Осенняя меланхолия
Вводная
…и к простоте, что прежде не бывало,
Душою тянется мой стих:
Я на коленях – голос тих –
Я милости прошу у Бога
Запоздалой
Быть может, Муза посетит
Меня минутным вдохновением,
Рука свободно побежит,
Не зная муки принуждения
И тут пойдут слова
совсем другие…
Ты спросишь: отчего другие –
Какая разница и в чем?
Я не скажу,
Я этого не знаю…
Мне кажется,
здесь
ТАЙНА,
Что открывается
НЕ МНОГИМ
ПОСВЯЩЕННЫМ…
Всё ты поймешь позднее…
Коли придет охота понимать…
Осеннее
Город вязнет в непогоде,
Всё слышнее шепот крыш,
Кто-то бродит – не приходит,
Я молчу, ты молчишь…
Насытилось небо зевотой,
Так шпиль изнывающе прям,
Булыжник, членя по слогам,
Сонливо бормочет о ком-то…
И страсть пронзит разбойничьим кинжалом,
За ней войдет печальная вдова – пора,
Ушедших чувств и дум,
Как яркая, но мертвая листва
По крышам и порталам
Зашелестят ненужные слова…
Юность проходит, что ли,
Осень печалью тревожит,
Небо тоскливо до боли,
Слёз удержать не может…
Как уйти мне от этих безумств,
Так искусен нежнейший хорал
В близкой дружбе,
Но я обернусь:
Наливают мне яда в бокал…
Бросаю пепел собственных измен
С щепоткой соли крупной безрассудства
В глаз, в лицо – и пусть уходит в тлен
Мой век пустого славоблудства…
В этой жизни всё смешалось:
Друг – он недруг?
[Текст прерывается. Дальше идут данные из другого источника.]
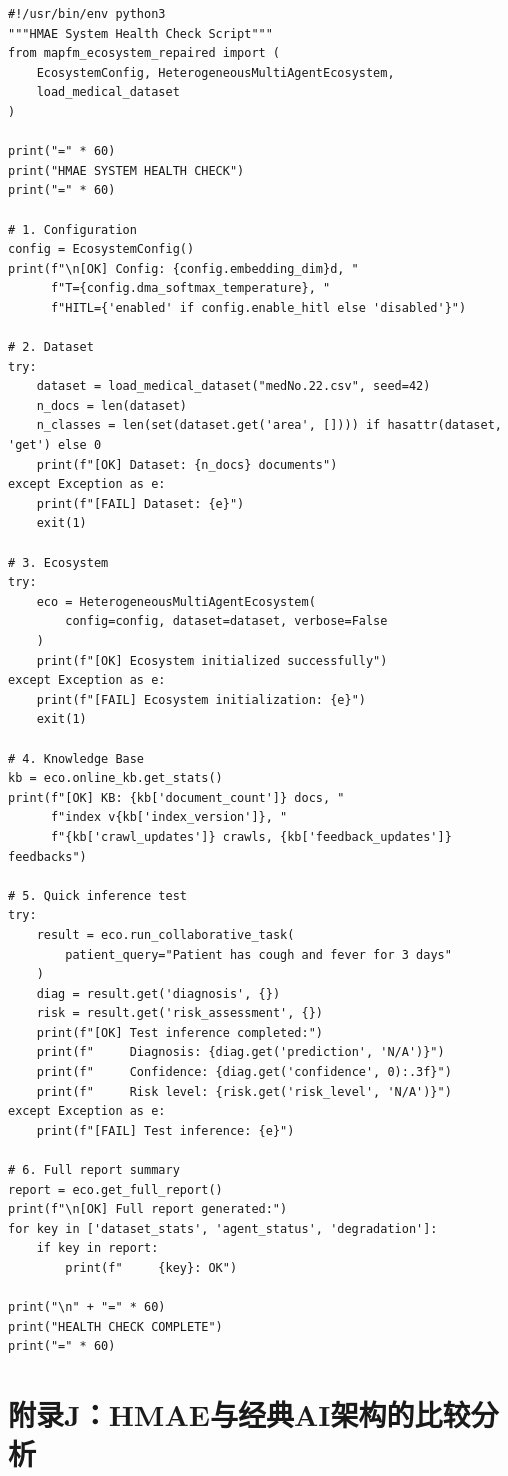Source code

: \documentclass[11pt,a4paper]{ctexart}
\begin{document}
\begin{verbatim}
#!/usr/bin/env python3
"""HMAE System Health Check Script"""
from mapfm_ecosystem_repaired import (
    EcosystemConfig, HeterogeneousMultiAgentEcosystem,
    load_medical_dataset
)

print("=" * 60)
print("HMAE SYSTEM HEALTH CHECK")
print("=" * 60)

# 1. Configuration
config = EcosystemConfig()
print(f"\n[OK] Config: {config.embedding_dim}d, "
      f"T={config.dma_softmax_temperature}, "
      f"HITL={'enabled' if config.enable_hitl else 'disabled'}")

# 2. Dataset
try:
    dataset = load_medical_dataset("medNo.22.csv", seed=42)
    n_docs = len(dataset)
    n_classes = len(set(dataset.get('area', []))) if hasattr(dataset, 'get') else 0
    print(f"[OK] Dataset: {n_docs} documents")
except Exception as e:
    print(f"[FAIL] Dataset: {e}")
    exit(1)

# 3. Ecosystem
try:
    eco = HeterogeneousMultiAgentEcosystem(
        config=config, dataset=dataset, verbose=False
    )
    print(f"[OK] Ecosystem initialized successfully")
except Exception as e:
    print(f"[FAIL] Ecosystem initialization: {e}")
    exit(1)

# 4. Knowledge Base
kb = eco.online_kb.get_stats()
print(f"[OK] KB: {kb['document_count']} docs, "
      f"index v{kb['index_version']}, "
      f"{kb['crawl_updates']} crawls, {kb['feedback_updates']} feedbacks")

# 5. Quick inference test
try:
    result = eco.run_collaborative_task(
        patient_query="Patient has cough and fever for 3 days"
    )
    diag = result.get('diagnosis', {})
    risk = result.get('risk_assessment', {})
    print(f"[OK] Test inference completed:")
    print(f"     Diagnosis: {diag.get('prediction', 'N/A')}")
    print(f"     Confidence: {diag.get('confidence', 0):.3f}")
    print(f"     Risk level: {risk.get('risk_level', 'N/A')}")
except Exception as e:
    print(f"[FAIL] Test inference: {e}")

# 6. Full report summary
report = eco.get_full_report()
print(f"\n[OK] Full report generated:")
for key in ['dataset_stats', 'agent_status', 'degradation']:
    if key in report:
        print(f"     {key}: OK")

print("\n" + "=" * 60)
print("HEALTH CHECK COMPLETE")
print("=" * 60)
\end{verbatim}

\newpage

\section*{附录J：HMAE与经典AI架构的比较分析}
\end{document}
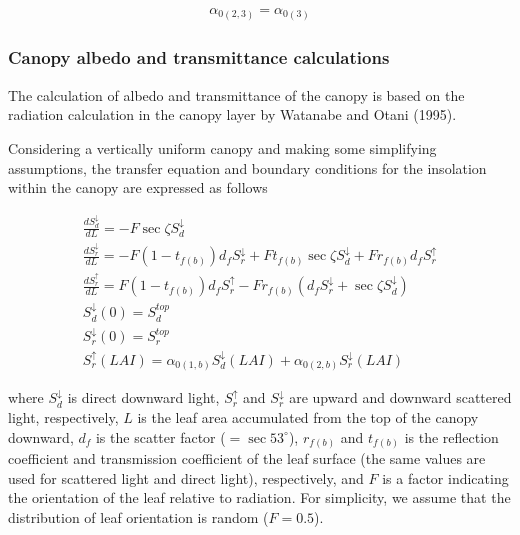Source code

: \begin{eqnarray}
 \alpha_{0(2,3)} = \alpha_{0(3)}
\end{eqnarray}

\hypertarget{canopy-albedo-and-transmittance-calculations}{%
\subsubsection{Canopy albedo and transmittance
calculations}\label{canopy-albedo-and-transmittance-calculations}}

The calculation of albedo and transmittance of the canopy is based on
the radiation calculation in the canopy layer by Watanabe and Otani
(1995).

Considering a vertically uniform canopy and making some simplifying
assumptions, the transfer equation and boundary conditions for the
insolation within the canopy are expressed as follows

\begin{eqnarray}
 \frac{dS^{\downarrow}_d}{dL} = -F \sec\zeta S^{\downarrow}_d \\
 \frac{dS^{\downarrow}_r}{dL} = -F (1-t_{f(b)})d_f S^{\downarrow}_r
                                  +F t_{f(b)} \sec\zeta S^{\downarrow}_d
                                  +F r_{f(b)} d_f S^{\uparrow}_r \\
 \frac{dS^{\uparrow}_r}{dL}   =  F (1-t_{f(b)})d_f S^{\uparrow}_r
                                  -F r_{f(b)} ( d_f S^{\downarrow}_r
                                         + \sec\zeta S^{\downarrow}_d ) \\
 S^{\downarrow}_d(0) = S^{top}_d \\
 S^{\downarrow}_r(0) = S^{top}_r \\
 S^{\uparrow}_r(LAI) = \alpha_{0(1,b)}S^{\downarrow}_d(LAI)
                       + \alpha_{0(2,b)}S^{\downarrow}_r(LAI)
\end{eqnarray}

where \(S^{\downarrow}_d\) is direct downward light, \(S^{\uparrow}_r\)
and \(S^{\downarrow}_r\) are upward and downward scattered light,
respectively, \(L\) is the leaf area accumulated from the top of the
canopy downward, \(d_f\) is the scatter factor (\(=\sec 53^{\circ}\)),
\(r_{f(b)}\) and \(t_{f(b)}\) is the reflection coefficient and
transmission coefficient of the leaf surface (the same values are used
for scattered light and direct light), respectively, and \(F\) is a
factor indicating the orientation of the leaf relative to radiation. For
simplicity, we assume that the distribution of leaf orientation is
random (\(F=0.5\)).

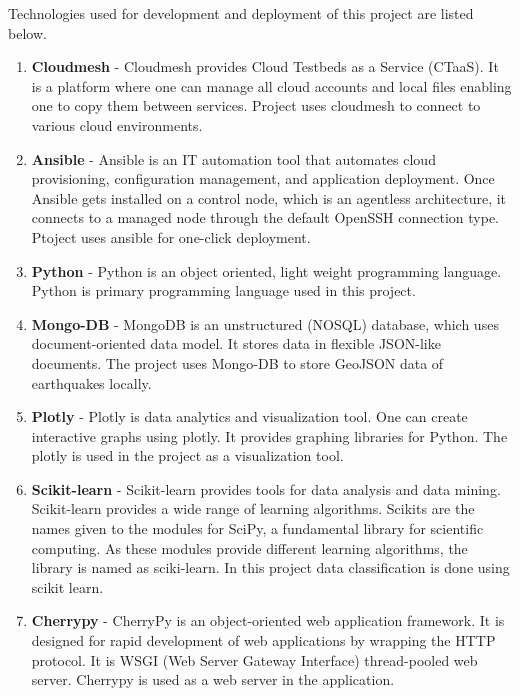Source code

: \documentclass[9pt,twocolumn,twoside]{../../styles/osajnl}
\begin{document}
Technologies used for development and deployment of this project are listed below.
\begin{enumerate}

\item {\bf Cloudmesh} - Cloudmesh provides Cloud Testbeds as a Service (CTaaS). It is a platform where one can manage all cloud accounts and local files enabling one to copy them between services. Project uses cloudmesh to connect to various cloud environments.

\item {\bf Ansible} - Ansible is an IT automation tool that automates cloud provisioning, configuration management, and application deployment. Once Ansible gets installed on a control node, which is an agentless architecture, it connects to a managed node through the default OpenSSH connection type. Ptoject uses ansible for one-click deployment.

\item {\bf Python} - Python is an object oriented, light weight programming language. Python is primary programming language used in this project.

\item {\bf Mongo-DB} - MongoDB is an unstructured (NOSQL) database, which uses document-oriented data model. It stores data in flexible JSON-like documents. The project uses Mongo-DB to store GeoJSON data of earthquakes locally.

\item {\bf Plotly} - Plotly is data analytics and visualization tool. One can create interactive graphs using plotly. It provides graphing libraries for Python. The plotly is used in the project as a visualization tool.

\item {\bf Scikit-learn} - Scikit-learn provides tools for data analysis and data mining. Scikit-learn provides a wide range of learning algorithms. Scikits are the names given to the modules for SciPy, a fundamental library for scientific computing. As these modules provide different learning algorithms, the library is named as sciki-learn. In this project data classification is done using scikit learn.

\item {\bf Cherrypy} - CherryPy is an object-oriented web application framework. It is designed for rapid development of web applications by wrapping the HTTP protocol. It is WSGI (Web Server Gateway Interface) thread-pooled web server. Cherrypy is used as a web server in the application.
\end{enumerate}
\end{document}
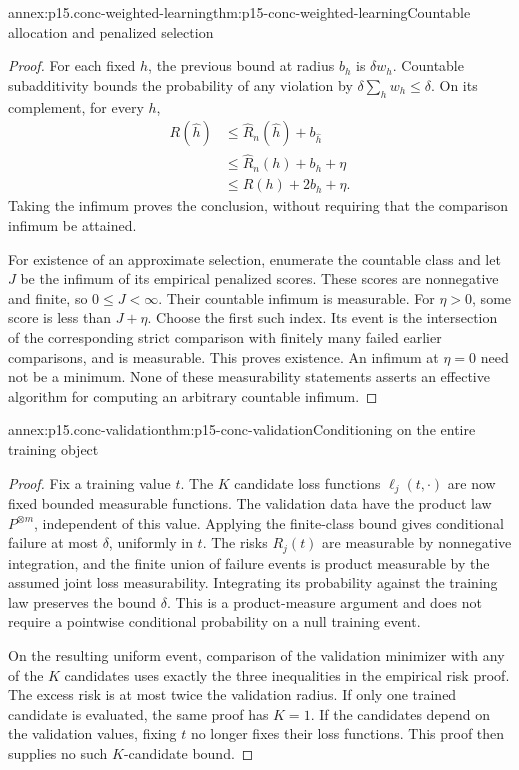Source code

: \begin{annexitem}{annex:p15.conc-weighted-learning}{thm:p15-conc-weighted-learning}{Countable allocation and penalized selection}
\begin{proof}
For each fixed \(h\), the previous bound at radius \(b_h\)
is \(\delta w_h\). Countable subadditivity bounds the
probability of any violation by
\(\delta\sum_hw_h\leq\delta\).
On its complement, for every \(h\),
\[
 \begin{split}
 R(\widehat h)
 &\leq\widehat R_n(\widehat h)+b_{\widehat h}\\
 &\leq\widehat R_n(h)+b_h+\eta\\
 &\leq R(h)+2b_h+\eta.
 \end{split}
\]
Taking the infimum proves the conclusion, without
requiring that the comparison infimum be attained.

For existence of an approximate selection, enumerate
the countable class and let \(J\) be the infimum of
its empirical penalized scores. These scores are
nonnegative and finite, so \(0\leq J<\infty\).
Their countable infimum is measurable.
For \(\eta>0\), some score is less than \(J+\eta\).
Choose the first such index. Its event is the
intersection of the corresponding strict comparison
with finitely many failed earlier comparisons,
and is measurable. This proves existence.
An infimum at \(\eta=0\) need not be a minimum.
None of these measurability statements asserts an
effective algorithm for computing an arbitrary
countable infimum.
\end{proof}
\end{annexitem}

\begin{annexitem}{annex:p15.conc-validation}{thm:p15-conc-validation}{Conditioning on the entire training object}
\begin{proof}
Fix a training value \(t\). The \(K\) candidate loss
functions \(\ell_j(t,\cdot)\) are now fixed bounded
measurable functions. The validation data have the
product law \(P^{\otimes m}\), independent of this value.
Applying the finite-class bound gives conditional
failure at most \(\delta\), uniformly in \(t\).
The risks \(R_j(t)\) are measurable by nonnegative
integration, and the finite union of failure events
is product measurable by the assumed joint loss
measurability. Integrating its probability against
the training law preserves the bound \(\delta\).
This is a product-measure argument and does not
require a pointwise conditional probability on a
null training event.

On the resulting uniform event, comparison of the
validation minimizer with any of the \(K\) candidates
uses exactly the three inequalities in the empirical
risk proof. The excess risk is at most twice the
validation radius. If only one trained candidate
is evaluated, the same proof has \(K=1\).
If the candidates depend on the validation values,
fixing \(t\) no longer fixes their loss functions.
This proof then supplies no such \(K\)-candidate bound.
\end{proof}
\end{annexitem}

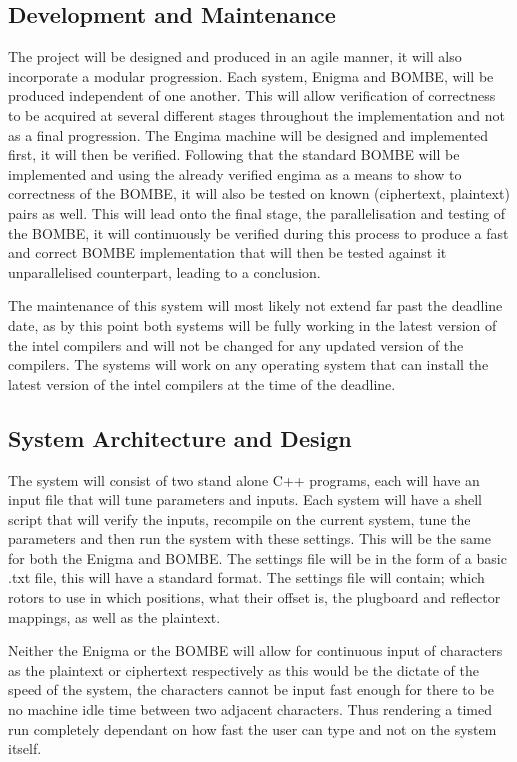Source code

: \documentclass[12pt,a4paper]{article}
\begin{document}
\subsection{Development and Maintenance}

The project will be designed and produced in an agile manner, it will also incorporate a modular progression. Each system, Enigma and BOMBE, will be produced independent of one another. This will allow verification of correctness to be acquired at several different stages throughout the implementation and not as a final progression. The Engima machine will be designed and implemented first, it will then be verified. Following that the standard BOMBE will be implemented and using the already verified engima as a means to show to correctness of the BOMBE, it will also be tested on known (ciphertext, plaintext) pairs as well. This will lead onto the final stage, the parallelisation and testing of the BOMBE, it will continuously be verified during this process to produce a fast and correct BOMBE implementation that will then be tested against it unparallelised counterpart, leading to a conclusion.

The maintenance of this system will most likely not extend far past the deadline date, as by this point both systems will be fully working in the latest version of the intel compilers and will not be changed for any updated version of the compilers. The systems will work on any operating system that can install the latest version of the intel compilers at the time of the deadline.

\subsection{System Architecture and Design}

The system will consist of two stand alone C++ programs, each will have an input file that will tune parameters and inputs. Each system will have a shell script that will verify the inputs, recompile on the current system, tune the parameters and then run the system with these settings. This will be the same for both the Enigma and BOMBE. The settings file will be in the form of a basic .txt file, this will have a standard format. The settings file will contain; which rotors to use in which positions, what their offset is, the plugboard and reflector mappings, as well as the plaintext. 

Neither the Enigma or the BOMBE will allow for continuous input of characters as the plaintext or ciphertext respectively as this would be the dictate of the speed of the system, the characters cannot be input fast enough for there to be no machine idle time between two adjacent characters. Thus rendering a timed run completely dependant on how fast the user can type and not on the system itself.
\end{document}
Точно бред,
И плешивая усталость
Подступает в тридцать лет.
Опрокинут день в заботы,
Точно в грязную лохань,
В полусумраке дремоты
Мне себя немного жаль.
А и впрямь, ну что за дело
До меня там и кому?..
Что-то тихо пролетело…
Кто-то был в моём углу.
Ты сумрак осенний разрежь на куски
И выжми по каплям забвенье.
И чашу подай мне…
Когда от тоски
К тебе забреду на похмелье…
Что может быть нелепее в природе,
Чем это «совершенство» – человек?
Романс
А печаль моя прозрачна и светла,
Заблудился путник лунною дорогой,
Целый день я вспоминал тебя,
Голос твой, глаза, где нету брода.
А печаль моя прозрачна и светла,
Ты простишь, я погрешил совсем немного,
Ухожу в края, где день чуть меньше года,
Ухожу в края, где нет тебя…
А печаль моя прозрачна и светла…
Воет ветер, ждет меня дорога,
Ангел мой давно завет меня с порога,
У иконы вслед горит свеча.
А печаль моя прозрачна и светла,
И твои грехи отмою я у бога,
Если ты, проснувшись, вдруг меня
Вспомнишь ненароком, ненадолго…
Так печаль моя прозрачна и тиха,
Подойди к окну как к краю небосвода.
Видишь, чиркнула звезда, сгорев дотла,
Там любовь моя взлетела к богу…
Бывает
А я не верил, что вот так бывает:
Тогда взглянула только – тут же теплая волна
Меня с макушкой накрывает,
Кружит, толкает и бросает…
Я – весь – в воронке: щепка я!
Но почему-то…
счастлив я,
и вот я, как тот младенец,
Она склоняется ко мне,
Щекой щекочет,
А я, как тот ребенок,
что в радости лопочет,
о том, что ждёт её всегда.
А кто она?
Матрона,
Мать,
Любовница,
Сестра?..
«Подруга дней суровых»,
а может
быть,
жена?..
А она,
она тем более не знает.
А он уже мечтает
коснуться теплых губ,
Он, повзрослев теперь,
суров
и даже груб,
Но нежность
Так переполняет сердце,
Что в ней готов
он утопить её,
И вместе нею
заодно,
бесстрашно
разом вместе
утопиться…
утопиться
А утром
снова возродиться,
Но вместе с нею!..
И танец этот
Снова повторится…
Нет и нет
Они мне говорили: «Ну, говори скорее: «ДА»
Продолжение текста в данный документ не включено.